Paginate API requests

Pagination is a common method used for handling large datasets and responses in web sites. It is also a useful method for API driven applications. We recently applied this method to our mobile app, SDK2, because we were experiencing crashes in the field.

We were able to identify the cause of the crashes. It turned out that the server was timing out when the app was downloading a list of records. Some of the record lists for our users are large datasets (hundreds of thousands of rows), and it was when one of these larger lists was downloading, we would see a crash. The solution was obvious; paginate the requests.

The basic idea is that the client will make a request to the endpoint that serves the records. The request will pass some extra parameters, "offset" and "limit", as a query string to the endpoint. The server is configured to accept these parameters from the request, and only responds with the limited amount of records. In order to get all of the records from the server, the client will need to make multiple requests, increasing the offset until all of the records have been downloaded. Take a look below at some sudo code.

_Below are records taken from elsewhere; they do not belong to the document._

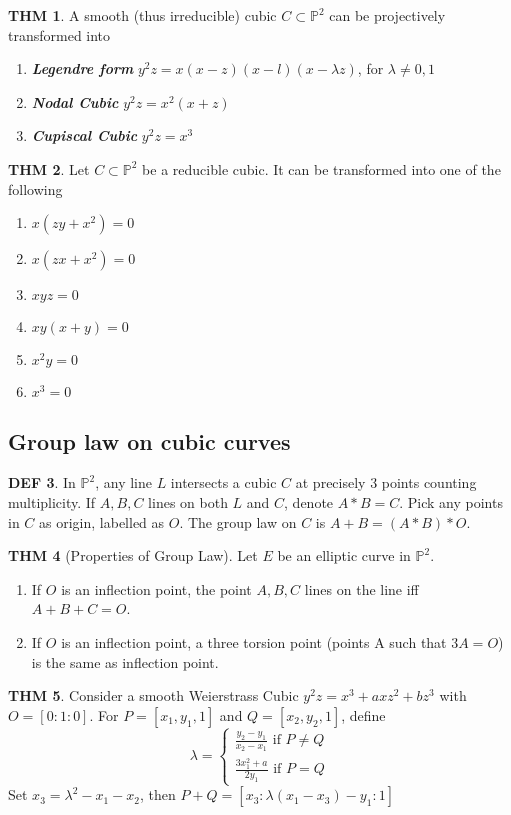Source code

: \documentclass[twocolumn]{article}
\renewcommand{\emph}[1]{\textbf{\textit{#1}}}
\renewcommand{\P}{\mathbb{P}}
\theoremstyle{definition}
\newtheorem{thm}{THM}
\newtheorem{defi}[thm]{DEF}
\theoremstyle{remark}
\begin{document}
\begin{thm}	A smooth (thus irreducible) cubic $C \subset \P^2$ can be projectively transformed into 
	\begin{enumerate}
		\item \emph{Legendre form} $y^2z = x(x-z)(x-l)(x-\lambda z)$, for $\lambda \neq 0, 1$
		\item \emph{Nodal Cubic }$y^2z = x^2(x+z)$
		\item \emph{Cupiscal Cubic }$y^2z = x^3$
	\end{enumerate}
\end{thm}

\begin{thm}
	Let $C \subset \P^2$ be a reducible cubic. It can be transformed into one of the following
	\begin{enumerate}
		\item $x(zy + x^2) = 0$
		\item $x(zx + x^2) = 0$
		\item $xyz = 0$
		\item $xy(x+y) = 0$
		\item $x^2y = 0$
		\item $x^3 = 0$
	\end{enumerate}
\end{thm}

\subsection{Group law on cubic curves}
\begin{defi}
	In $\P^2$, any line $L$ intersects a cubic $C$ at precisely $3$ points counting multiplicity. 
	If $A, B, C$ lines on both $L$ and $C$, denote $A*B = C$. 
	Pick any points in $C$ as origin, labelled as $O$. The group law on $C$ is $A+B = (A*B)*O$.
\end{defi}

\begin{thm}[Properties of Group Law]
	Let $E$ be an elliptic curve in $\P^2$.
	\begin{enumerate}
		\item If $O$ is an inflection point, the point $A,B, C$ lines on the line iff $A + B + C = O$.
		\item If $O$ is an inflection point, a three torsion point (points A such that $3A = O$) is the same as inflection point.
	\end{enumerate}
\end{thm}

\begin{thm}
	Consider a smooth Weierstrass Cubic $y^2z = x^3 + axz^2 + bz^3$ with $O = [0:1:0]$. 
	For  $P = [x_1, y_1, 1]$ and $Q = [x_2, y_2, 1]$, define 
	$$\lambda = \begin{cases}
		\frac{y_2 - y_1}{x_2 - x_1} \text{ if } P \neq Q \\ 
		\frac{3x_1^2 + a}{2y_1} \text{ if } P=Q
	\end{cases} 
	$$
	Set $x_3 = \lambda^2 - x_1-x_2$, then $P+Q = [x_3: \lambda(x_1 - x_3) - y_1:1]$
\end{thm}
\end{document}
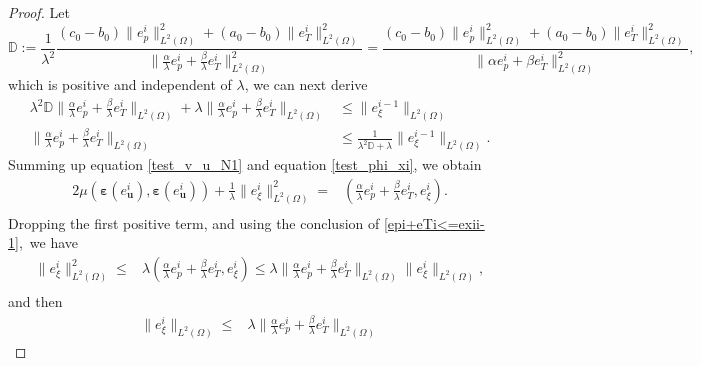 \documentclass{article}
\numberwithin{equation}{section}
\begin{document}
\begin{proof}
Let 
\begin{equation*} 
\mathbb{D}:=\frac{1}{\lambda^2}\frac{(c_0-b_0)\|e_{p}^i\|_{L^2(\Omega)}^2+(a_0-b_0)\|e_{T}^i\|_{L^2(\Omega)}^2}{ \|\frac\alpha\lambda e_{p}^i+\frac\beta\lambda e_{T}^i \|_{L^2(\Omega)}^2 } 
=\frac{(c_0-b_0)\|e_{p}^i\|_{L^2(\Omega)}^2+(a_0-b_0)\|e_{T}^i\|_{L^2(\Omega)}^2}{ \|\alpha e_{p}^i+\beta e_{T}^i \|_{L^2(\Omega)}^2 },
\end{equation*} 
which is positive and independent of $\lambda$, we can next derive  
\begin{equation}\label{epi+eTi<=exii-1}  
\begin{aligned}
   \lambda^2\mathbb{D}\|\frac\alpha\lambda e_{p}^i+\frac\beta\lambda e_{T}^i \|_{L^2(\Omega)}+\lambda\|\frac\alpha\lambda e_{p}^i+\frac\beta\lambda e_{T}^i \|_{L^2(\Omega)}  
& \le     \|e_{\xi}^{i-1}\|_{L^2(\Omega)} \\
\|\frac\alpha\lambda e_{p}^i+\frac\beta\lambda e_{T}^i \|_{L^2(\Omega)}& \le \frac1{\lambda^2\mathbb{D}+\lambda} \|e_{\xi}^{i-1}\|_{L^2(\Omega)}. 
\end{aligned}
\end{equation}  
Summing up equation \eqref{test_v_u_N1} and equation \eqref{test_phi_xi}, we obtain 
\begin{equation}  \label{eq:u+xi le xii-1}    
\begin{aligned}  
    2\mu (\bm\varepsilon(e_{\bm u}^i),\bm\varepsilon(e_{\bm u}^{i}))
     +\frac1\lambda\|e_\xi^i\|_{L^2(\Omega)}^2 
   =&   ( \frac\alpha\lambda e_{p}^i+\frac\beta\lambda e_{T}^i,e_{\xi}^{i})  .\\
\end{aligned}
\end{equation} 
Dropping the first positive term, and using the conclusion of \eqref{epi+eTi<=exii-1},~we have 
\begin{equation}      
\begin{aligned}  
      \|e_\xi^i\|_{L^2(\Omega)}^2 
   \le& \lambda( \frac\alpha\lambda e_{p}^i+\frac\beta\lambda e_{T}^i,e_{\xi}^{i})
   \le\lambda\|\frac\alpha\lambda e_{p}^i+\frac\beta\lambda e_{T}^i\|_{L^2(\Omega)}\|e_{\xi}^{i}\|_{L^2(\Omega)}
    ,\\ 
\end{aligned}
\end{equation} 
and then
\begin{equation}  \label{eq:exii le exii-1}    
\begin{aligned}   
  \|e_\xi^i\|_{L^2(\Omega)}  
   \le&\lambda \| \frac\alpha\lambda e_{p}^i+\frac\beta\lambda e_{T}^i\|_{L^2(\Omega)}

\end{aligned}
\end{equation}
\end{proof}
\end{document}

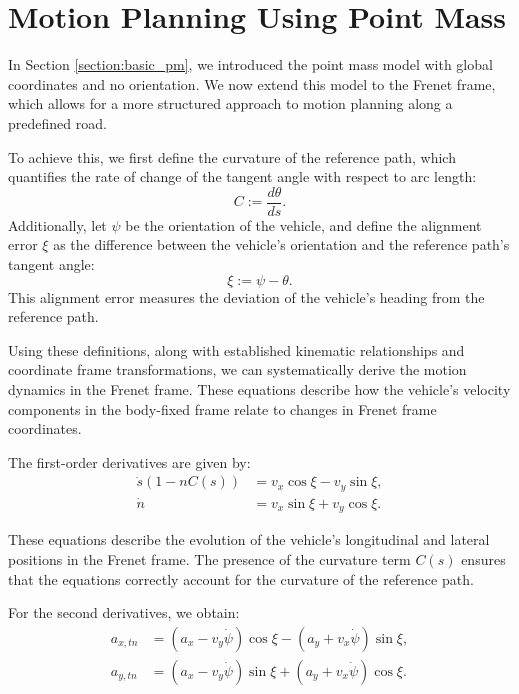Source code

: \section{Motion Planning Using Point Mass} \label{sec:motion_planning_using_point_mass}

In Section \ref{section:basic_pm}, we introduced the point mass model with global coordinates and no orientation.
We now extend this model to the Frenet frame, which allows for a more structured approach to motion planning along a predefined road.

To achieve this, we first define the curvature of the reference path, which quantifies the rate of change of the tangent angle with respect to arc length:
\begin{equation}
	C := \frac{d\theta}{ds}.
\end{equation}
Additionally, let $\psi$ be the orientation of the vehicle, and define the alignment error $\xi$ as the difference between the vehicle's orientation and the reference path's tangent angle:
\begin{equation}
	\xi := \psi - \theta.
\end{equation}
This alignment error measures the deviation of the vehicle's heading from the reference path.

Using these definitions, along with established kinematic relationships and coordinate frame transformations, we can systematically derive the motion
dynamics in the Frenet frame.
These equations describe how the vehicle's velocity components in the body-fixed frame relate to changes in Frenet frame coordinates.

The first-order derivatives are given by:
\begin{align}
	\dot{s}(1 - nC(s)) & = v_x\cos{\xi} - v_y\sin{\xi}, \label{eq:first_derivative_long} \\
	\dot{n}            & = v_x\sin{\xi} + v_y\cos{\xi}. \label{eq:first_derivative_lat}
\end{align}

These equations describe the evolution of the vehicle's longitudinal and lateral positions in the Frenet frame.
The presence of the curvature term $C(s)$ ensures that the equations correctly account for the curvature of the reference path.

For the second derivatives, we obtain:
\begin{align}
	a_{x,tn} & = (a_x - v_y\dot{\psi})\cos{\xi} - (a_y + v_x\dot{\psi})\sin{\xi}, \label{eq:second_derivative_long} \\
	a_{y,tn} & = (a_x - v_y\dot{\psi})\sin{\xi} + (a_y + v_x\dot{\psi})\cos{\xi}. \label{eq:second_derivative_lat}
\end{align}

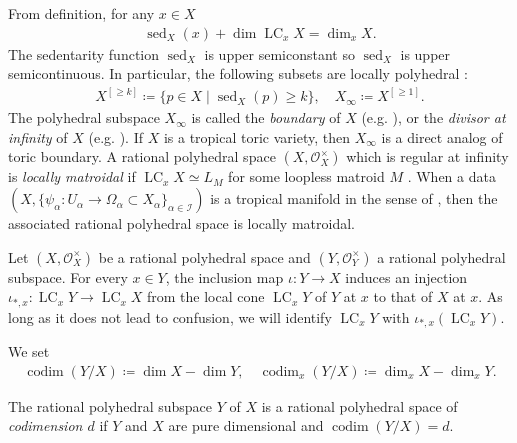 \documentclass[a4paper,dvipdfmx,reqno,12pt]{amsart}
\theoremstyle{definition}
\newcommand{\deq}{\coloneqq}
\newcommand{\opn}[1]{\operatorname{#1}}
\numberwithin{equation}{section}
\begin{document}
From definition, for any $x\in X$
\begin{align}
\opn{sed}_X(x)+\dim \opn{LC}_x X=\dim_x X.
\end{align}
The sedentarity function
$\opn{sed}_X$ is upper semiconstant
\cite[Definition 7.1.11]{mikhalkin2018tropical} so 
$\opn{sed}_X$ is upper semicontinuous.
In particular, the following subsets are
locally polyhedral
\cite[Proposition 7.1.12]{mikhalkin2018tropical}: 
\begin{align}
X^{[\geq k]}\deq \{p\in X\mid \opn{sed}_X(p)\geq k\},
\quad 
X_{\infty}\deq X^{[\geq 1]}.
\end{align}
The polyhedral subspace $X_{\infty}$ is called
the \emph{boundary} of $X$ (e.g. \cite{demedrano2023chern}),
or the \emph{divisor at infinity} of $X$
(e.g. \cite[Definition 7.2.9]{mikhalkin2018tropical}).
If $X$ is a
tropical toric variety, then $X_{\infty}$ is a
direct analog of toric boundary.
A rational polyhedral space $(X,\mathcal{O}_X^{\times})$
which is regular at infinity is \emph{locally matroidal}
if $\opn{LC}_x X\simeq L_M$ for some loopless matroid $M$
\cite[]{MR4637248}. When a data
$(X,\{\psi_\alpha \colon U_{\alpha} \to 
\Omega_{\alpha}\subset X_{\alpha}\}_{\alpha \in \mathcal{I}})$
is a tropical manifold in the sense of 
\cite[Definition 2.3]{demedrano2023chern},
then the associated rational polyhedral space
is locally matroidal.

Let $(X,\mathcal{O}_X^{\times})$ be a rational
polyhedral space and $(Y,\mathcal{O}_Y^{\times})$
a rational polyhedral subspace.
For every $x\in Y$, 
the inclusion map $\iota\colon Y\to X$ induces
an injection 
$\iota_{*,x}\colon \opn{LC}_x Y\to \opn{LC}_x X$
from the local cone $\opn{LC}_x Y$ of $Y$ at $x$ to 
that of $X$ at $x$.
As long as it does not lead to confusion, we will identify
$\opn{LC}_x Y$ with $\iota_{*,x}(\opn{LC}_x Y)$.

We set 
\begin{align}
\opn{codim}(Y/X)\deq \dim X -\dim Y,\quad 
\opn{codim}_x(Y/X)\deq \dim_x X -\dim_x Y.
\end{align}

The rational polyhedral subspace $Y$ of $X$ is
a rational polyhedral space of
\emph{codimension $d$} if $Y$ and $X$ are pure dimensional
and $\opn{codim}(Y/X)=d$.
\end{document}
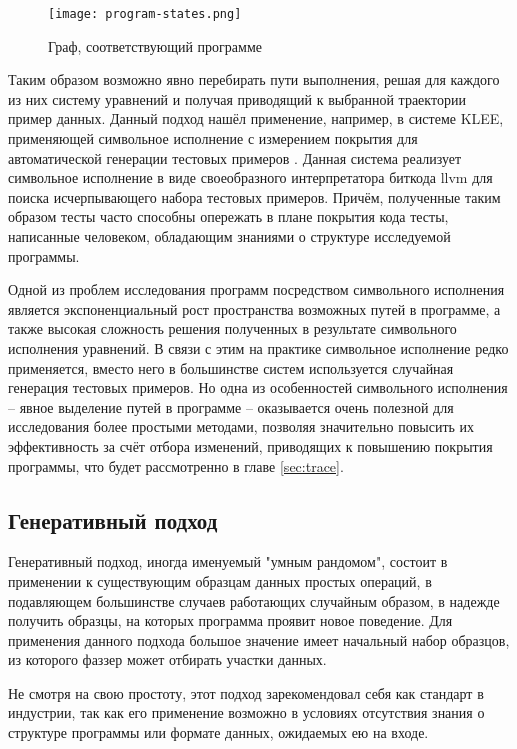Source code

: \begin{figure}[h]
	\centering
	\texttt{[image: program-states.png]}
	\caption{Граф, соответствующий программе}
	\label{fig:py-control-flow-graph}
\end{figure}%

Таким образом возможно явно перебирать пути выполнения, решая для каждого из них систему уравнений и получая приводящий к выбранной траектории пример данных. Данный подход нашёл применение, например, в системе KLEE, применяющей символьное исполнение с измерением покрытия для автоматической генерации тестовых примеров \cite{klee}. Данная система реализует символьное исполнение в виде своеобразного интерпретатора биткода llvm для поиска исчерпывающего набора тестовых примеров. Причём, полученные таким образом тесты часто способны опережать в плане покрытия кода тесты, написанные человеком, обладающим знаниями о структуре исследуемой программы.

Одной из проблем исследования программ посредством символьного исполнения является экспоненциальный рост пространства возможных путей в программе, а также высокая сложность решения полученных в результате символьного исполнения уравнений. В связи с этим на практике символьное исполнение редко применяется, вместо него в большинстве систем используется случайная генерация тестовых примеров. Но одна из особенностей символьного исполнения -- явное выделение путей в программе -- оказывается очень полезной для исследования более простыми методами, позволяя значительно повысить их эффективность за счёт отбора изменений, приводящих к повышению покрытия программы, что будет рассмотренно в главе \ref{sec:trace}.

\subsection{Генеративный подход}

Генеративный подход, иногда именуемый "умным рандомом", состоит в применении к существующим образцам данных простых операций, в подавляющем большинстве случаев работающих случайным образом, в надежде получить образцы, на которых программа проявит новое поведение. Для применения данного подхода большое значение имеет начальный набор образцов, из которого фаззер может отбирать участки данных.

Не смотря на свою простоту, этот подход зарекомендовал себя как стандарт в индустрии, так как его применение возможно в условиях отсутствия знания о структуре программы или формате данных, ожидаемых ею на входе.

fetchRemoteRecords(dataset) {
let offset = 0;
let limit = 150;
let fetchedRecords = [];
while(offset < dataset.record_count){
let response = await fetch(apiUrl + "/api/datasets/" + dataset.id + "/records?"+"offset="+offset+"&limit="+limit, {
method: 'GET'
});
fetchedRecords.push(response);
offset += limit;
}
await AsyncStorage.setItem('survey-' + survey.id + '-records', JSON.stringify(fetchedRecords));
}

This is how the client can paginate it's requests to the server. We start with an 'offset' of zero, which will let the server know to start the database query at the first index of the table. Next we set the variable 'limit' to 150. This will let the server know how many records we want per request. We then set an empty array as the value of the variable 'fetchedRecords'. This will collect the records after each request. The requests are then made within the 'while' loop that will run as long as the value of 'offset' is less than the total amount of records in the dataset. We make this easy by having the record count as a property of the dataset object itself. Inside the loop, we make a request with the 'limit' and 'offset' passed as parameters. The response returns, and the records are pushed into the fetchedRecords array. The last thing that happens is that the offset gets increased by the value of limit, and the loop repeats. When all of the records have been downloaded, the loop will end, and all of the records will be set in the local storage of the device. This only works if the client is making a request to a server that is configured to accept these parameters, and knows what to do with them. Let's see how we did that. Here is a bit of how our server works for these requests.

def index
limit = params[:limit] || 150
limit = 150 if limit.to_i > 150
@records = @survey.records.limit(limit).offset(params[:offset])
respond_with @records
end


Pretty straight forward and simple. You can see here that we set a hard limit of 150 records, to avoid any requests that might be too large and cause a crash, defeating the entire purpose of paginating. The limit and offset parameters are then passed as arguments to the query for the records. This endpoint will get hit with requests repeatedly until all of the records have been sent.

If we could listen to the conversation between the client and server during the process, it would sound something like this:
Client: "Give me the first 150 records from this dataset."
Server: "Ok. Here you go."
Client: "Give me next 150 records from this dataset."
Server:"Ok. Here you go."
Client: "Give me next 150 records from this dataset."
Server:"Ok. Here you go."
... and so on until the client's offset for the request exceeds the total amount of records.

In conclusion, paginating your API requests is a great idea, and it is pretty simple to pull off. Now, while it won't really give you any performance gain as far as speed, it will prevent your requests from causing long running queries that will ultimately time out and cause the client to crash.

Matt
Nov. 09 2018